A US public transit mask mandate was overturned by a federal judge. The Centers for Disease Control and Prevention just last week had extended the rule to May 3 amid a surge in omicron BA.2 subvariant cases.
Russia is taking legal steps to recover its frozen foreign currency. The US sanctions on about $300 billion of Russian assets are “unprecedented,” according to the head of the country’s central bank.
The Chinese central bank announced a stimulus package. The measures come right as the country reported its biggest drop in consumer spending and worst unemployment rate since the start of the pandemic.
Two key measures for the US housing market come out this week, new residential construction, and sales of existing homes. For more than a year now, these two indicators have told the story of a housing market gone off the rails: Fewer homes have gone onto the market amid a surge in demand, which means they’re selling for more money than ever before. And construction of new homes, snagged by delays and increased material costs, hasn’t been able to keep up.
It’s a housing drought, and analysts are praying for rain in the form of higher interest rates. Mortgages rates just crossed 5% for the first time in a decade, which is expected to slow price growth and the speed of home sales. There’s widespread agreement that creating new housing is the way to get out of this mess, which is what has led some cities to pursue converting unused office space into apartments.
Poison pill: (n.) a common nickname for a shareholder rights plan, which allows shareholders to buy additional shares of a company’s stock at a discount, diluting the value of each individual share
Twitter’s board of directors adopted a poison pill defense to protect the company from Elon Musk and his insta-famous purchase offer. Whether it’s trolling or a legit offer remains to be seen.

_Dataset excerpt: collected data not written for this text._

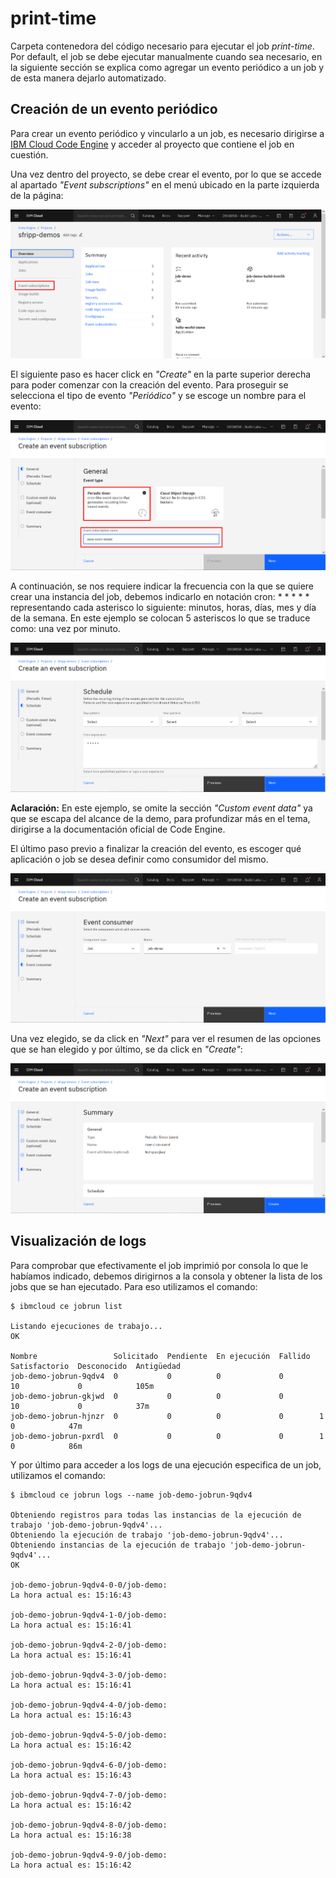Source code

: # print-time
Carpeta contenedora del código necesario para ejecutar el job *print-time*. Por default, el job se debe ejecutar manualmente cuando sea necesario, en la siguiente sección se explica como agregar un evento periódico a un job y de esta manera dejarlo automatizado. 

## Creación de un evento periódico
Para crear un evento periódico y vincularlo a un job, es necesario dirigirse a [IBM Cloud Code Engine](https://cloud.ibm.com/codeengine/projects) y acceder al proyecto que contiene el job en cuestión.

Una vez dentro del proyecto, se debe crear el evento, por lo que se accede al apartado *"Event subscriptions"* en el menú ubicado en la parte izquierda de la página:

![](imgs/CronTutorial1.png)

El siguiente paso es hacer click en *"Create"* en la parte superior derecha para poder comenzar con la creación del evento. Para proseguir se selecciona el tipo de evento *"Periódico"* y se escoge un nombre para el evento:

![](imgs/CronTutorial2.png)

A continuación, se nos requiere indicar la frecuencia con la que se quiere crear una instancia del job, debemos indicarlo en notación cron: * * * * * representando cada asterisco lo siguiente: minutos, horas, días, mes y día de la semana. En este ejemplo se colocan 5 asteriscos lo que se traduce como: una vez por minuto.

![](imgs/CronTutorial3.png)

**Aclaración:** En este ejemplo, se omite la sección *"Custom event data"* ya que se escapa del alcance de la demo, para profundizar más en el tema, dirigirse a la documentación oficial de Code Engine.

El último paso previo a finalizar la creación del evento, es escoger qué aplicación o job se desea definir como consumidor del mismo. 

![](imgs/CronTutorial4.png)

Una vez elegido, se da click en *"Next"* para ver el resumen de las opciones que se han elegido y por último, se da click en *"Create"*:

![](imgs/CronTutorial5.png)

## Visualización de logs

Para comprobar que efectivamente el job imprimió por consola lo que le habíamos indicado, debemos dirigirnos a la consola y obtener la lista de los jobs que se han ejecutado. Para eso utilizamos el comando:

    $ ibmcloud ce jobrun list

    Listando ejecuciones de trabajo...
    OK

    Nombre                 Solicitado  Pendiente  En ejecución  Fallido  Satisfactorio  Desconocido  Antigüedad
    job-demo-jobrun-9qdv4  0           0          0             0        10             0            105m
    job-demo-jobrun-gkjwd  0           0          0             0        10             0            37m
    job-demo-jobrun-hjnzr  0           0          0             0        1              0            47m
    job-demo-jobrun-pxrdl  0           0          0             0        1              0            86m

Y por último para acceder a los logs de una ejecución especifica de un job, utilizamos el comando:

    $ ibmcloud ce jobrun logs --name job-demo-jobrun-9qdv4

    Obteniendo registros para todas las instancias de la ejecución de trabajo 'job-demo-jobrun-9qdv4'...
    Obteniendo la ejecución de trabajo 'job-demo-jobrun-9qdv4'...
    Obteniendo instancias de la ejecución de trabajo 'job-demo-jobrun-9qdv4'...
    OK

    job-demo-jobrun-9qdv4-0-0/job-demo:
    La hora actual es: 15:16:43

    job-demo-jobrun-9qdv4-1-0/job-demo:
    La hora actual es: 15:16:41

    job-demo-jobrun-9qdv4-2-0/job-demo:
    La hora actual es: 15:16:41

    job-demo-jobrun-9qdv4-3-0/job-demo:
    La hora actual es: 15:16:41

    job-demo-jobrun-9qdv4-4-0/job-demo:
    La hora actual es: 15:16:43

    job-demo-jobrun-9qdv4-5-0/job-demo:
    La hora actual es: 15:16:42

    job-demo-jobrun-9qdv4-6-0/job-demo:
    La hora actual es: 15:16:43

    job-demo-jobrun-9qdv4-7-0/job-demo:
    La hora actual es: 15:16:42

    job-demo-jobrun-9qdv4-8-0/job-demo:
    La hora actual es: 15:16:38

    job-demo-jobrun-9qdv4-9-0/job-demo:
    La hora actual es: 15:16:42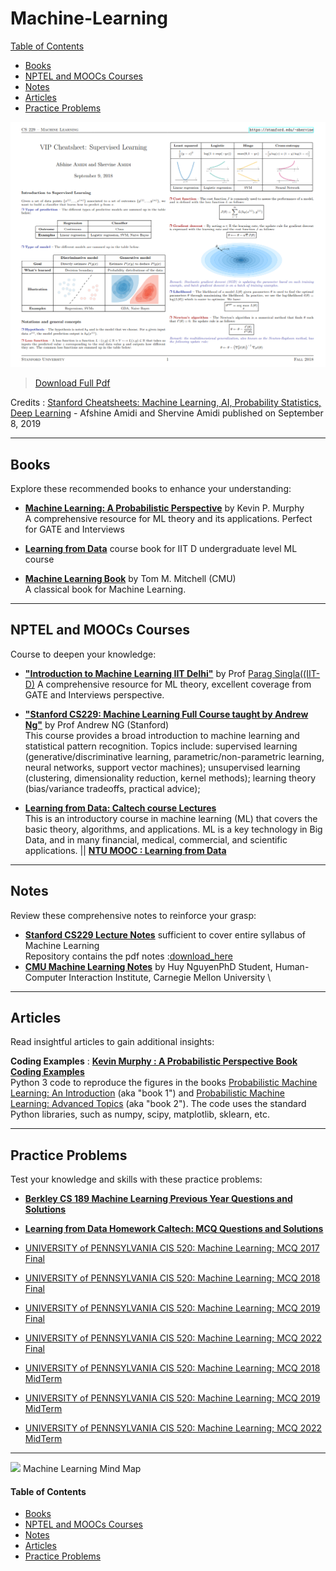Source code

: # Machine-Learning

[Table of Contents](#table-of-contents)  
* [Books](#books)  
* [NPTEL and MOOCs Courses](#course)  
* [Notes](#notes)  
* [Articles](#articles)  
* [Practice Problems](#practice-problems)



[<img src="/Data/Machine-Learning/Machine_Learning_Cheatsheet.png">](/Data/Machine-Learning/super-cheatsheet-machine-learning.pdf)
> [Download Full Pdf](/Data/Artificial-Intelligence/All_cheat_sheet.pdf)
 
Credits : [Stanford Cheatsheets: Machine Learning, AI, Probability Statistics, Deep Learning](https://stanford.edu/~shervine/teaching/) - Afshine Amidi and Shervine Amidi published on September 8, 2019

---

## <a name="books"></a>Books

Explore these recommended books to enhance your understanding:

<!--
- [**"All of Statistics: A Concise Course in Statistical Inference"**](https://egrcc.github.io/docs/math/all-of-statistics.pdf) by  Larry Wasserman 
  A comprehensive resource for statistical theory and its applications.
-->

- [**Machine Learning: A Probabilistic Perspective**](http://noiselab.ucsd.edu/ECE228/Murphy_Machine_Learning.pdf) by Kevin P. Murphy\
  A comprehensive resource for ML theory and its applications. Perfect for GATE and Interviews

 - [**Learning from Data**](https://openeclass.panteion.gr/modules/document/file.php/PMS152/LEARNING/Abu-Mostafa%20Yaser%20S.%2C%20Malik%20Magdon-Ismail%2C%20Hsuan-Tien%20Lin%20%282012%29%20--%20Learning%20From%20Data_%20A%20short%20course.pdf) course book for IIT D undergraduate level ML course

- [**Machine Learning Book**](http://www.cs.cmu.edu/~tom/mlbook.html) by  Tom M. Mitchell (CMU)\
  A classical book for Machine Learning.
---

## <a name="course"></a>NPTEL and MOOCs Courses

Course to deepen your knowledge:

- [**"Introduction to Machine Learning IIT Delhi"**](https://www.cse.iitd.ac.in/~parags/teaching/col774/) by  Prof [Parag Singla((IIT-D)](https://www.cse.iitd.ac.in/~parags/)
  A comprehensive resource for ML theory, excellent coverage from GATE and Interviews perspective.

- [**"Stanford CS229: Machine Learning Full Course taught by Andrew Ng"**](https://www.youtube.com/watch?v=jGwO_UgTS7I&list=PLoROMvodv4rMiGQp3WXShtMGgzqpfVfbU&ab_channel=StanfordOnline) by  Prof Andrew NG (Stanford) \
This course provides a broad introduction to machine learning and statistical pattern recognition. Topics include: supervised learning (generative/discriminative learning, parametric/non-parametric learning, neural networks, support vector machines); unsupervised learning (clustering, dimensionality reduction, kernel methods); learning theory (bias/variance tradeoffs, practical advice);

- [**Learning from Data: Caltech course Lectures**](https://home.work.caltech.edu/telecourse.html) \
This is an introductory course in machine learning (ML) that covers the basic theory, algorithms, and applications. ML is a key technology in Big Data, and in many financial, medical, commercial, and scientific applications. || **[NTU MOOC : Learning from Data](https://www.csie.ntu.edu.tw/~htlin/mooc/)**
---

## <a name="notes"></a>Notes

Review these comprehensive notes to reinforce your grasp:

- **[Stanford CS229 Lecture Notes](https://cs229.stanford.edu/main_notes.pdf)** sufficient to cover entire syllabus of Machine Learning \
Repository contains the pdf notes :[download_here](/Data/Machine-Learning/main_notes.pdf)
- **[CMU Machine Learning Notes](https://www.cs.cmu.edu/~hn1/documents/machine-learning/notes.pdf)** by Huy NguyenPhD Student, Human-Computer Interaction Institute, Carnegie Mellon University \

---

## <a name="articles"></a>Articles

Read insightful articles to gain additional insights:

**Coding Examples** : [**Kevin Murphy : A Probabilistic Perspective Book Coding Examples**](https://github.com/probml/pyprobml/tree/master)\
Python 3 code to reproduce the figures in the books [Probabilistic Machine Learning: An Introduction](https://probml.github.io/pml-book/book1.html) (aka "book 1") and [Probabilistic Machine Learning: Advanced Topics](https://probml.github.io/pml-book/book2.html) (aka "book 2"). The code uses the standard Python libraries, such as numpy, scipy, matplotlib, sklearn, etc.

---

## <a name="practice-problems"></a>Practice Problems

Test your knowledge and skills with these practice problems:

- **[Berkley CS 189 Machine Learning Previous Year Questions and Solutions](https://tbp.berkeley.edu/courses/cs/189/)**
- **[Learning from Data Homework Caltech: MCQ Questions and Solutions](https://home.work.caltech.edu/homeworks.html)**


- [UNIVERSITY of PENNSYLVANIA CIS 520: Machine Learning; MCQ 2017 Final](/Data/Machine-Learning/final2017_solutions.pdf)
- [UNIVERSITY of PENNSYLVANIA CIS 520: Machine Learning; MCQ 2018 Final](/Data/Machine-Learning/final2018_solutions.pdf)
- [UNIVERSITY of PENNSYLVANIA CIS 520: Machine Learning; MCQ 2019 Final](/Data/Machine-Learning/final2019_solutions.pdf)
- [UNIVERSITY of PENNSYLVANIA CIS 520: Machine Learning; MCQ 2022 Final](/Data/Machine-Learning/final2022_solutions.pdf)
- [UNIVERSITY of PENNSYLVANIA CIS 520: Machine Learning; MCQ 2018 MidTerm](/Data/Machine-Learning/midterm2018_solutions.pdf)
- [UNIVERSITY of PENNSYLVANIA CIS 520: Machine Learning; MCQ 2019 MidTerm](/Data/Machine-Learning/midterm2019_solutions.pdf)
- [UNIVERSITY of PENNSYLVANIA CIS 520: Machine Learning; MCQ 2022 MidTerm](/Data/Machine-Learning/midterm2022_solutions.pdf)

---

[<img src="https://github.com/trekhleb/homemade-machine-learning/blob/master/images/machine-learning-map.png">](https://github.com/trekhleb/homemade-machine-learning/blob/master/images/machine-learning-map.png)
Machine Learning Mind Map

#### <a name="table-of-contents"></a>Table of Contents

* [Books](#books)  
* [NPTEL and MOOCs Courses](#course)  
* [Notes](#notes)  
* [Articles](#articles)  
* [Practice Problems](#practice-problems)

But Twitter’s board isn’t trying to take chances. With a poison pill, a company concerned about an unwanted corporate takeover will put the plan in place and, after a triggering event—in Twitter’s case, if one person buys 15% of the stock without the board’s approval—all other shareholders will be afforded the opportunity to buy up more shares.
Will it work? A poison pill isn’t totally invulnerable, but it will require a whole lot of money and effort on Musk’s part to get around it.
India’s covid-19 numbers are currently at their lowest ever, but recent case counts in cities—and states like Delhi—are on the rise, which could indicate an imminent wave. With 836 million people vaccinated across the country, it’s a different scenario than it was during the deadly delta wave in 2021, but—as we all know by now—things can change if and when a new variant appears.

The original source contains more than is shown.